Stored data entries
______

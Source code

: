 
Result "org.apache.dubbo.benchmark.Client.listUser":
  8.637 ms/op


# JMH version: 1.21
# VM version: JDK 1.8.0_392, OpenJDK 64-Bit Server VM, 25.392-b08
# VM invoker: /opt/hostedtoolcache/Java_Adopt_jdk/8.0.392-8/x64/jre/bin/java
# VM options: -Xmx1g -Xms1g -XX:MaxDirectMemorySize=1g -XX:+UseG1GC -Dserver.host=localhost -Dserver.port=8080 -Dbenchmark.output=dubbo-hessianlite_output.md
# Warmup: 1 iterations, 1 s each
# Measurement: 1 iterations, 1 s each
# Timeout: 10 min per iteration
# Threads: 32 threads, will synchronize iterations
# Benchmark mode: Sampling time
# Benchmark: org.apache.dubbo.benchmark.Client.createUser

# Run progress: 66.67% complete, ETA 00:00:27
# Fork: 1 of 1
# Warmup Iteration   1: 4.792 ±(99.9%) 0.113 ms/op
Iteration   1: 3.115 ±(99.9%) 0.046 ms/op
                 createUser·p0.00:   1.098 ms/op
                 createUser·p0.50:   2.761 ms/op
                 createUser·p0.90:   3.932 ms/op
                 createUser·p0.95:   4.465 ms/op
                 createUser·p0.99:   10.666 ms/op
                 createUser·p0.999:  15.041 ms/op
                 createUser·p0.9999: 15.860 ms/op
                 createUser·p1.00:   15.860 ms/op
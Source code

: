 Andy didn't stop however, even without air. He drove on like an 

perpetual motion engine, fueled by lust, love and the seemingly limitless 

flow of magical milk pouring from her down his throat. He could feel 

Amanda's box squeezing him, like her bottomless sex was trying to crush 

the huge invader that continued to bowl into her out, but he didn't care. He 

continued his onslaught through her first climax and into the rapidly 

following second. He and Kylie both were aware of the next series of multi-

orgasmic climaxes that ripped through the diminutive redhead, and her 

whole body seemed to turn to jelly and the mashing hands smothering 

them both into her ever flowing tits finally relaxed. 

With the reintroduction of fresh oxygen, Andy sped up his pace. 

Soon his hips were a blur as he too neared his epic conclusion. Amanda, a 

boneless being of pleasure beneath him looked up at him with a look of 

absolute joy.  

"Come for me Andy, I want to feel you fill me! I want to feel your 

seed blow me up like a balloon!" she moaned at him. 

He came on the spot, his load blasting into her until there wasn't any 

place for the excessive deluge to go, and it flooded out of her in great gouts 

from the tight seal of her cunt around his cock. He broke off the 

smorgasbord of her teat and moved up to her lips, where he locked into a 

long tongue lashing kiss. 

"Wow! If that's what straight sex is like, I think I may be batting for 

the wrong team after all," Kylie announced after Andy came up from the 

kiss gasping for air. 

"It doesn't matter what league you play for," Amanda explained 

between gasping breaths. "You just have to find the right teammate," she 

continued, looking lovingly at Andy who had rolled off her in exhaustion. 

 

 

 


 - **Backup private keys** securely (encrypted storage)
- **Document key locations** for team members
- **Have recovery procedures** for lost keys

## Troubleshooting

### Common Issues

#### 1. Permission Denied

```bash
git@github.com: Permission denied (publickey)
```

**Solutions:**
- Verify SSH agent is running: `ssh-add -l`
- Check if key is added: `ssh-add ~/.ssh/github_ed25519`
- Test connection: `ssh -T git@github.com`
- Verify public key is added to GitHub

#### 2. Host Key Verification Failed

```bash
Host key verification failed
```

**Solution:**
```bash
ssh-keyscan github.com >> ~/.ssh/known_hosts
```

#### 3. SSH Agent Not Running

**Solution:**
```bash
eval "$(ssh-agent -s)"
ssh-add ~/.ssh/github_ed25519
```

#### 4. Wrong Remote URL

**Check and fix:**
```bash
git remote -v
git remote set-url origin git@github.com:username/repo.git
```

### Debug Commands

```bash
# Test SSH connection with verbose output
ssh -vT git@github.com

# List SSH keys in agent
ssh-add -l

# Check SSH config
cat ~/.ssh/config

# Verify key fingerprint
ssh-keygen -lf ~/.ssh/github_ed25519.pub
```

______

- TASK DESCRIPTION:
Give back the complete data, each line unchanged.

- ANSWER:
Source code

: 
Result "org.apache.dubbo.benchmark.Client.listUser":
  8.637 ms/op


# JMH version: 1.21
# VM version: JDK 1.8.0_392, OpenJDK 64-Bit Server VM, 25.392-b08
# VM invoker: /opt/hostedtoolcache/Java_Adopt_jdk/8.0.392-8/x64/jre/bin/java
# VM options: -Xmx1g -Xms1g -XX:MaxDirectMemorySize=1g -XX:+UseG1GC -Dserver.host=localhost -Dserver.port=8080 -Dbenchmark.output=dubbo-hessianlite_output.md
# Warmup: 1 iterations, 1 s each
# Measurement: 1 iterations, 1 s each
# Timeout: 10 min per iteration
# Threads: 32 threads, will synchronize iterations
# Benchmark mode: Sampling time
# Benchmark: org.apache.dubbo.benchmark.Client.createUser

# Run progress: 66.67% complete, ETA 00:00:27
# Fork: 1 of 1
# Warmup Iteration   1: 4.792 ±(99.9%) 0.113 ms/op
Iteration   1: 3.115 ±(99.9%) 0.046 ms/op
                 createUser·p0.00:   1.098 ms/op
                 createUser·p0.50:   2.761 ms/op
                 createUser·p0.90:   3.932 ms/op
                 createUser·p0.95:   4.465 ms/op
                 createUser·p0.99:   10.666 ms/op
                 createUser·p0.999:  15.041 ms/op
                 createUser·p0.9999: 15.860 ms/op
                 createUser·p1.00:   15.860 ms/op
Source code

: Andy didn't stop however, even without air. He drove on like an 

perpetual motion engine, fueled by lust, love and the seemingly limitless 

flow of magical milk pouring from her down his throat. He could feel 

Amanda's box squeezing him, like her bottomless sex was trying to crush 

the huge invader that continued to bowl into her out, but he didn't care. He 

continued his onslaught through her first climax and into the rapidly 

following second. He and Kylie both were aware of the next series of multi-

orgasmic climaxes that ripped through the diminutive redhead, and her 

whole body seemed to turn to jelly and the mashing hands smothering 

them both into her ever flowing tits finally relaxed. 

With the reintroduction of fresh oxygen, Andy sped up his pace. 

Soon his hips were a blur as he too neared his epic conclusion. Amanda, a 

boneless being of pleasure beneath him looked up at him with a look of 

absolute joy.  

"Come for me Andy, I want to feel you fill me! I want to feel your 

seed blow me up like a balloon!" she moaned at him. 

He came on the spot, his load blasting into her until there wasn't any 

place for the excessive deluge to go, and it flooded out of her in great gouts 

from the tight seal of her cunt around his cock. He broke off the 

smorgasbord of her teat and moved up to her lips, where he locked into a 

long tongue lashing kiss. 

"Wow! If that's what straight sex is like, I think I may be batting for 

the wrong team after all," Kylie announced after Andy came up from the 

kiss gasping for air. 

"It doesn't matter what league you play for," Amanda explained 

between gasping breaths. "You just have to find the right teammate," she 

continued, looking lovingly at Andy who had rolled off her in exhaustion. 

 

 

 


 - **Backup private keys** securely (encrypted storage)
- **Document key locations** for team members
- **Have recovery procedures** for lost keys

## Troubleshooting

### Common Issues

#### 1. Permission Denied

```bash
git@github.com: Permission denied (publickey)
```

**Solutions:**
- Verify SSH agent is running: `ssh-add -l`
- Check if key is added: `ssh-add ~/.ssh/github_ed25519`
- Test connection: `ssh -T git@github.com`
- Verify public key is added to GitHub

#### 2. Host Key Verification Failed

```bash
Host key verification failed
```

**Solution:**
```bash
ssh-keyscan github.com >> ~/.ssh/known_hosts
```

#### 3. SSH Agent Not Running

**Solution:**
```bash
eval "$(ssh-agent -s)"
ssh-add ~/.ssh/github_ed25519
```

#### 4. Wrong Remote URL

**Check and fix:**
```bash
git remote -v
git remote set-url origin git@github.com:username/repo.git
```

### Debug Commands

```bash
# Test SSH connection with verbose output
ssh -vT git@github.com

# List SSH keys in agent
ssh-add -l

# Check SSH config
cat ~/.ssh/config

# Verify key fingerprint
ssh-keygen -lf ~/.ssh/github_ed25519.pub
```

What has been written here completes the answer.